Doug Liman made "Mr. and Mrs. Smith," the movie that brought together Brad Pitt and Angelina Jolie over a pile of weapons.

Now the same director, who also made "The Bourne Identity," gives us a real-life, only partly glamorized Mr. and Mrs. Smith: a fact-based tale of Valerie Plame, a non-official covert operative (NOC) in the employ of the Central Intelligence Agency, and her diplomat husband Joseph Wilson.

One personality fed on secrecy, the other, bravado and public outrage.

"Fair Game" takes us back to a place many of us are reluctant to revisit in the name of a good time: the Bush White House in the years 2002 and 2003, as the excuses for invading Iraq got more craven and deceptive by the second.

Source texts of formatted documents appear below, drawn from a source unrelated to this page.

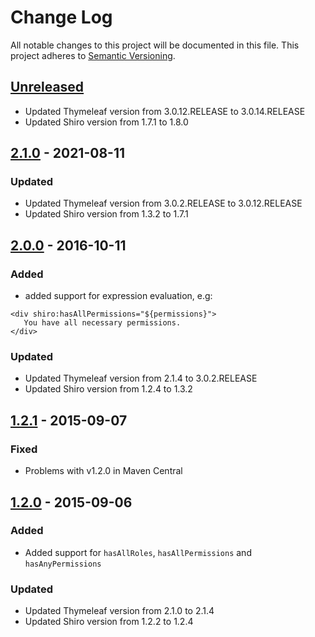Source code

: # Change Log
All notable changes to this project will be documented in this file.
This project adheres to [Semantic Versioning](https://semver.org/).

## [Unreleased][unreleased]
- Updated Thymeleaf version from 3.0.12.RELEASE to 3.0.14.RELEASE
- Updated Shiro version from 1.7.1 to 1.8.0

## [2.1.0] - 2021-08-11
### Updated
- Updated Thymeleaf version from 3.0.2.RELEASE to 3.0.12.RELEASE
- Updated Shiro version from 1.3.2 to 1.7.1

## [2.0.0] - 2016-10-11
### Added
- added support for expression evaluation, e.g:
```
<div shiro:hasAllPermissions="${permissions}">
   You have all necessary permissions.
</div>
```

### Updated
- Updated Thymeleaf version from 2.1.4 to 3.0.2.RELEASE
- Updated Shiro version from 1.2.4 to 1.3.2


## [1.2.1] - 2015-09-07
### Fixed
- Problems with v1.2.0 in Maven Central


## [1.2.0] - 2015-09-06
### Added
- Added support for `hasAllRoles`, `hasAllPermissions` and `hasAnyPermissions`
### Updated
- Updated Thymeleaf version from 2.1.0 to 2.1.4
- Updated Shiro version from 1.2.2 to 1.2.4


[unreleased]: https://github.com/theborakompanioni/thymeleaf-extras-shiro/compare/2.1.0...HEAD
[2.1.0]: https://github.com/theborakompanioni/thymeleaf-extras-shiro/compare/2.1.0...2.0.0
[2.0.0]: https://github.com/theborakompanioni/thymeleaf-extras-shiro/compare/1.2.1...2.0.0
[1.2.1]: https://github.com/theborakompanioni/thymeleaf-extras-shiro/compare/1.2.0...1.2.1
[1.2.0]: https://github.com/theborakompanioni/thymeleaf-extras-shiro/compare/74596f4...1.2.0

Naomi Watts portrays Plame, whom we first see working undercover in Kuala Lumpur. (Working as his own cinematographer, Liman shot "Fair Game" in Egypt, Jordan, Malaysia and Iraq, in addition to Washington, D.C. and New York.) She comes and goes, while her husband, played by Sean Penn, wonders where she's coming from and going to.

"We've been leaving Post-its for each other for months now ... if you go missing, I can't tell anyone because you were never there." In their suburban D.C. kitchen, Wilson's plea is answered with a simple: "I'm going to Cleveland." They know it's a lie that must be retold. This is the most interesting material in the film: the everyday domestic weirdnesses, in and among kids and lunches and schedules, of a spy and her husband, a former U.S. ambassador.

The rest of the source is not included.